- [EXERCISE GOAL] I need every line that includes the word "label" copied from the material.

- [ENTRIES PROVIDED]
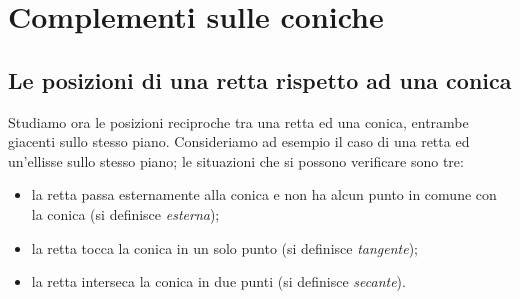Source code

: 
% 
% 


\chapter{Complementi sulle coniche}
\label{sec:coniche}

\section{Le posizioni di una retta rispetto ad una conica}
\label{sec:coniche_e_retta}

Studiamo ora le posizioni reciproche tra una retta ed una conica, entrambe 
giacenti sullo stesso piano. Consideriamo ad esempio il caso di una retta 
ed un'ellisse sullo stesso piano; le situazioni che si possono verificare 
sono tre:
\begin{itemize} [noitemsep]
  \item la retta passa esternamente alla conica e non ha alcun 
punto in comune con la conica (si definisce \emph{esterna});
  \item la retta tocca la conica in un solo punto
 (si definisce \emph{tangente});
  \item la retta interseca la conica in due punti  (si definisce \emph{secante}).
  \end{itemize}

- [ANSWER FOR THE TASK]
\label{sec:coniche}
\label{sec:coniche_e_retta}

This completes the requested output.